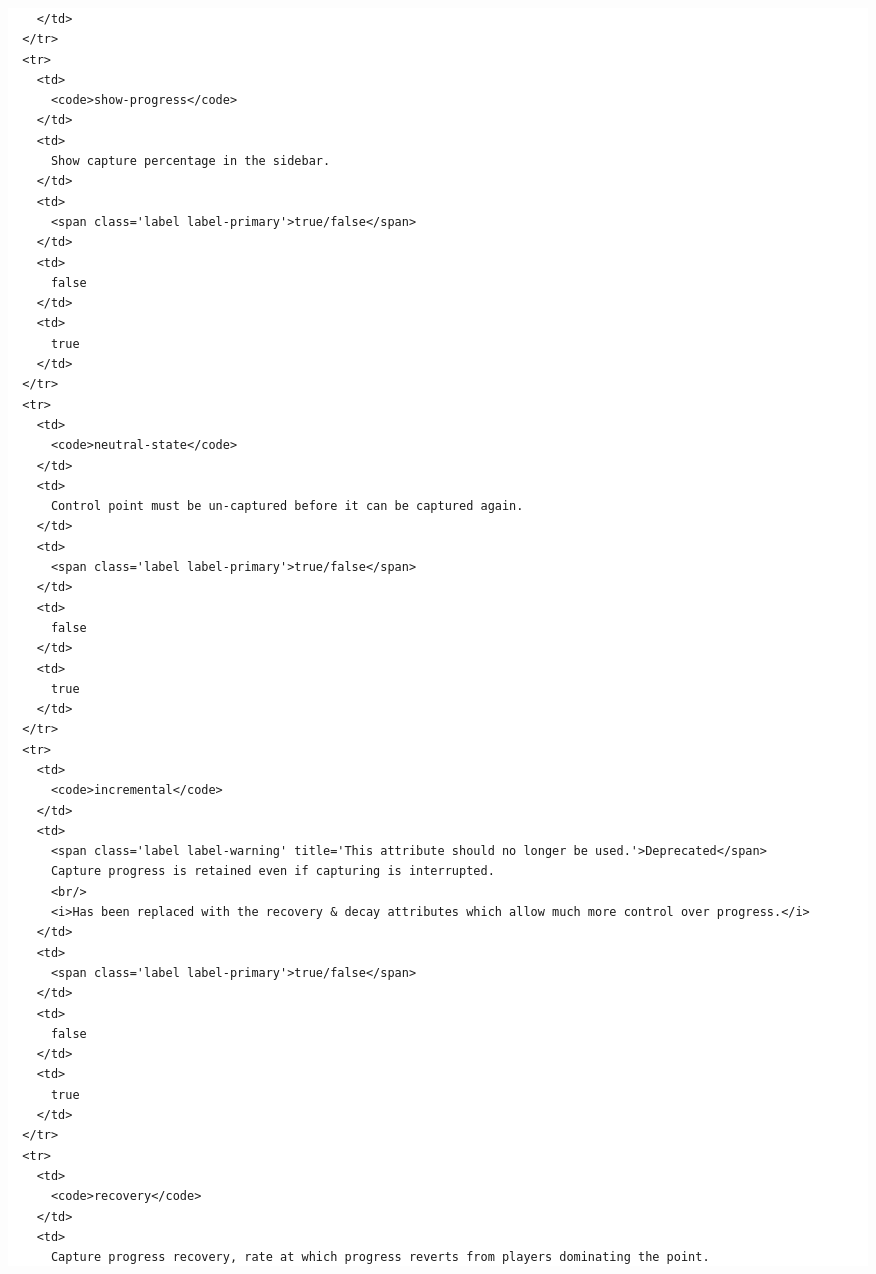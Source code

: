         </td>
      </tr>
      <tr>
        <td>
          <code>show-progress</code>
        </td>
        <td>
          Show capture percentage in the sidebar.
        </td>
        <td>
          <span class='label label-primary'>true/false</span>
        </td>
        <td>
          false
        </td>
        <td>
          true
        </td>
      </tr>
      <tr>
        <td>
          <code>neutral-state</code>
        </td>
        <td>
          Control point must be un-captured before it can be captured again.
        </td>
        <td>
          <span class='label label-primary'>true/false</span>
        </td>
        <td>
          false
        </td>
        <td>
          true
        </td>
      </tr>
      <tr>
        <td>
          <code>incremental</code>
        </td>
        <td>
          <span class='label label-warning' title='This attribute should no longer be used.'>Deprecated</span>
          Capture progress is retained even if capturing is interrupted.
          <br/>
          <i>Has been replaced with the recovery & decay attributes which allow much more control over progress.</i>
        </td>
        <td>
          <span class='label label-primary'>true/false</span>
        </td>
        <td>
          false
        </td>
        <td>
          true
        </td>
      </tr>
      <tr>
        <td>
          <code>recovery</code>
        </td>
        <td>
          Capture progress recovery, rate at which progress reverts from players dominating the point.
# # #
● **Task goal**
Could you print all the entries exactly as they stand, with the pictures left out?

● **Exercise result**
Source code

:         </td>
      </tr>
      <tr>
        <td>
          <code>show-progress</code>
        </td>
        <td>
          Show capture percentage in the sidebar.
        </td>
        <td>
          <span class='label label-primary'>true/false</span>
        </td>
        <td>
          false
        </td>
        <td>
          true
        </td>
      </tr>
      <tr>
        <td>
          <code>neutral-state</code>
        </td>
        <td>
          Control point must be un-captured before it can be captured again.
        </td>
        <td>
          <span class='label label-primary'>true/false</span>
        </td>
        <td>
          false
        </td>
        <td>
          true
        </td>
      </tr>
      <tr>
        <td>
          <code>incremental</code>
        </td>
        <td>
          <span class='label label-warning' title='This attribute should no longer be used.'>Deprecated</span>
          Capture progress is retained even if capturing is interrupted.
          <br/>
          <i>Has been replaced with the recovery & decay attributes which allow much more control over progress.</i>
        </td>
        <td>
          <span class='label label-primary'>true/false</span>
        </td>
        <td>
          false
        </td>
        <td>
          true
        </td>
      </tr>
      <tr>
        <td>
          <code>recovery</code>
        </td>
        <td>
          Capture progress recovery, rate at which progress reverts from players dominating the point.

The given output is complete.